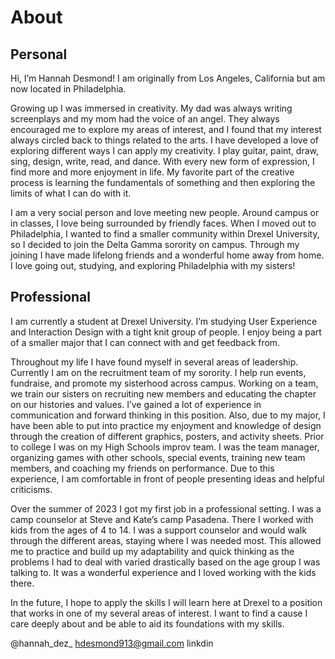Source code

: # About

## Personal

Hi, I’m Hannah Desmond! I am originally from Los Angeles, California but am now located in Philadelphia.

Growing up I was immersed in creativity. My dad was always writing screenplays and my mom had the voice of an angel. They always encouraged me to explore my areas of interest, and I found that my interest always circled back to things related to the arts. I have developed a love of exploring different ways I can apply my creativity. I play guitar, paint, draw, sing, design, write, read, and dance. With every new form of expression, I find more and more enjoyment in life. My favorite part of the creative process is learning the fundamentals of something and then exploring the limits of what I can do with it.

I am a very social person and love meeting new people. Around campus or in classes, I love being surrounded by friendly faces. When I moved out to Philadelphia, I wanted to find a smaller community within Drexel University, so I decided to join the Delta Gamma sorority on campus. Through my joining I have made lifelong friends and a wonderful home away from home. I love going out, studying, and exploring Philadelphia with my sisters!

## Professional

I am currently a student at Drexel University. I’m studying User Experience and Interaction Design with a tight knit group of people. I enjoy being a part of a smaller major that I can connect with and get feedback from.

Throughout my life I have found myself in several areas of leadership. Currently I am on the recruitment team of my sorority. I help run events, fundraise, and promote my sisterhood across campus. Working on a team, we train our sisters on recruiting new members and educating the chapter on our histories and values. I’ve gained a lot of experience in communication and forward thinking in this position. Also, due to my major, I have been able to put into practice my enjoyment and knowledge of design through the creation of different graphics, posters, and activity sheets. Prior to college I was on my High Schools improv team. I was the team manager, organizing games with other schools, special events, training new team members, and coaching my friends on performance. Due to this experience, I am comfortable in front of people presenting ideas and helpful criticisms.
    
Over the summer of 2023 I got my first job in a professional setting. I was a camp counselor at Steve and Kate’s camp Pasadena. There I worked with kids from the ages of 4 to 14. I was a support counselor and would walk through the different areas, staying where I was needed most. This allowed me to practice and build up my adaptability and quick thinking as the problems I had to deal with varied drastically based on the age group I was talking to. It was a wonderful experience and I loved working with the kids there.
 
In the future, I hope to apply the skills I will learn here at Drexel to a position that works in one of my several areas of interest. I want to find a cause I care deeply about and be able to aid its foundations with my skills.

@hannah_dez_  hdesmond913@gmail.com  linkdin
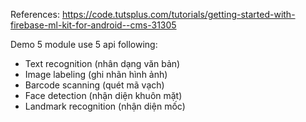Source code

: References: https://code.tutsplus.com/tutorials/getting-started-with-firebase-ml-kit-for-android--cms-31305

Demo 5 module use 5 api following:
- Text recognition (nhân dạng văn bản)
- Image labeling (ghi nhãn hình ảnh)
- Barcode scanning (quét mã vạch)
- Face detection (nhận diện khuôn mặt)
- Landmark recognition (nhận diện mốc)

——

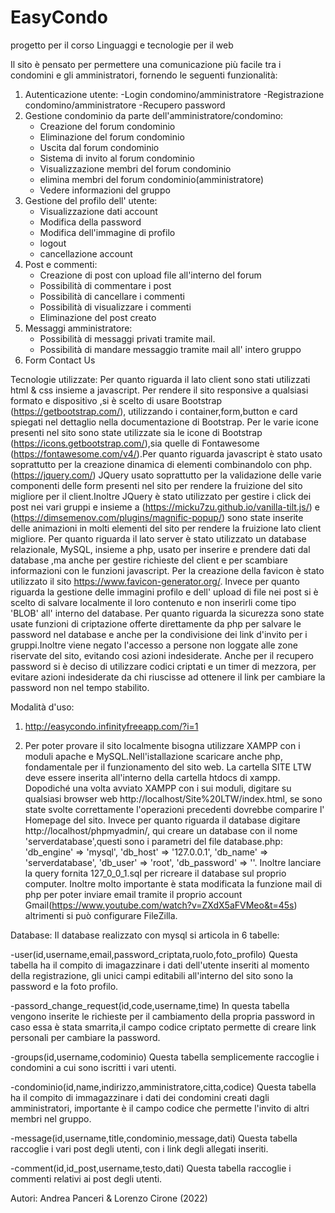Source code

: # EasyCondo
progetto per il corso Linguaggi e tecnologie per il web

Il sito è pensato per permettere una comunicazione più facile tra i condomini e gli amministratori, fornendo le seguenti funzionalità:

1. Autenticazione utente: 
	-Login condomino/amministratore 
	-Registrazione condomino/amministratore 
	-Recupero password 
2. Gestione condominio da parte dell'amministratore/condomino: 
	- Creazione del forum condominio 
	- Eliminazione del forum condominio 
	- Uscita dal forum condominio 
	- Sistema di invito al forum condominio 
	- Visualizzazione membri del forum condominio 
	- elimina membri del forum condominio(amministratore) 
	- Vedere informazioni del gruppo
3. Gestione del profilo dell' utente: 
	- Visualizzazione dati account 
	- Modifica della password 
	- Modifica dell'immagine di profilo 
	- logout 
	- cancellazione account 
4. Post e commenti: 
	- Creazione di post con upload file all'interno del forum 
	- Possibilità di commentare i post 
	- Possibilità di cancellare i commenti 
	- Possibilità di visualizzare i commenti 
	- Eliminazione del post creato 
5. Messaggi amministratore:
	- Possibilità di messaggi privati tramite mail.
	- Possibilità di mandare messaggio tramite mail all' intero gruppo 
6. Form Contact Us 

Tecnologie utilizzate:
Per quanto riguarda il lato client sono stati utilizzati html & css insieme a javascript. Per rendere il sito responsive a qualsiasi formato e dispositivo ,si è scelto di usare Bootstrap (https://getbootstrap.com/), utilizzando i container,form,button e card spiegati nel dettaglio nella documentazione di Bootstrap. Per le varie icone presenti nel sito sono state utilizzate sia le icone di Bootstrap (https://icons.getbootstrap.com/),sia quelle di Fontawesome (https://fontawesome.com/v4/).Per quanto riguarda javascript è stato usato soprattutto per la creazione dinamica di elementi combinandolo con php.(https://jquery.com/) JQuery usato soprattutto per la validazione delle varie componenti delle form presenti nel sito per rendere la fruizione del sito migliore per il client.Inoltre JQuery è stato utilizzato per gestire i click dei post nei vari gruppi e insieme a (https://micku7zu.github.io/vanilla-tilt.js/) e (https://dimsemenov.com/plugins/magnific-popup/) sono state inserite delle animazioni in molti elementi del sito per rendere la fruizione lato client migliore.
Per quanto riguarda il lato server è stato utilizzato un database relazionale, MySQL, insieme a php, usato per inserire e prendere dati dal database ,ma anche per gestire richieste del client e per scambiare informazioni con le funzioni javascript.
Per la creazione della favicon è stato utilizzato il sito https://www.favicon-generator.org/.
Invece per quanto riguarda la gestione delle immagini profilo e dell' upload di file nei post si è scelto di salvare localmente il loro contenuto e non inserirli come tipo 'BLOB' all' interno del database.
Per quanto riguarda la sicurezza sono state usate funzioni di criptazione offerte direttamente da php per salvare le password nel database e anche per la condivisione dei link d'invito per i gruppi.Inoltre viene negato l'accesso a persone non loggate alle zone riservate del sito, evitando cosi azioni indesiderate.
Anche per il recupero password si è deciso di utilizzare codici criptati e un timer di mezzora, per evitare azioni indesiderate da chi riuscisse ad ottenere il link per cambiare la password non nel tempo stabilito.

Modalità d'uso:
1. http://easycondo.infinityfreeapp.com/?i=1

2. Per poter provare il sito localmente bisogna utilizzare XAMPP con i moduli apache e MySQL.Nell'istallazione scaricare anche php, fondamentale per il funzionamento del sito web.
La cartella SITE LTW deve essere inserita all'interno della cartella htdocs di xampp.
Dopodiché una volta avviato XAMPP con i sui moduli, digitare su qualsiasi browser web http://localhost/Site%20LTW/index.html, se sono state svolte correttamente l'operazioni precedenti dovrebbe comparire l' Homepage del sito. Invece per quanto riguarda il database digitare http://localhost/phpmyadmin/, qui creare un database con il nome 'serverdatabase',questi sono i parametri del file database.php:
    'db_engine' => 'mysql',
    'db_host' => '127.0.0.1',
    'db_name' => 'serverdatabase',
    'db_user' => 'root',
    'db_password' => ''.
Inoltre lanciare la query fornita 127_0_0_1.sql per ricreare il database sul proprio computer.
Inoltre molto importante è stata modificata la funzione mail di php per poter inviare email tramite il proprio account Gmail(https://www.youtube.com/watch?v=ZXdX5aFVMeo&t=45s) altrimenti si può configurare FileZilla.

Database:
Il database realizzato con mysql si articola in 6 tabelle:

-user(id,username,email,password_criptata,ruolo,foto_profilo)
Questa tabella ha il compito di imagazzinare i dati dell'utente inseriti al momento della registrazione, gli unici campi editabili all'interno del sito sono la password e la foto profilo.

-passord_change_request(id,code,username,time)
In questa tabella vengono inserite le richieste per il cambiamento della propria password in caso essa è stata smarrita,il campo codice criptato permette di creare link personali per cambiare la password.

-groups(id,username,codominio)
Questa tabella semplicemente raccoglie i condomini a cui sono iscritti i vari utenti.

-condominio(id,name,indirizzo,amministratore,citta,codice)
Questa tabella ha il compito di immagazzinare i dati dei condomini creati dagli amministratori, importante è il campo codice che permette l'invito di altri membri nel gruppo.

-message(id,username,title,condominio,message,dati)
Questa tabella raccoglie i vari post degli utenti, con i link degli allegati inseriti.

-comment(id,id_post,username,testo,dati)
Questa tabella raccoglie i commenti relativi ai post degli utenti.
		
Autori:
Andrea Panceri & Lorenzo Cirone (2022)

——

**WHAT IS NEEDED:** In the listing above, locate the line containing "- Face detection (nhận diện khuôn mặt)" and the line containing "- Landmark recognition (nhận diện mốc)". Extract those two lines and every line between them, exactly as written, and only those.

**ANSWER FOR THE TASK:**
- Face detection (nhận diện khuôn mặt)
- Landmark recognition (nhận diện mốc)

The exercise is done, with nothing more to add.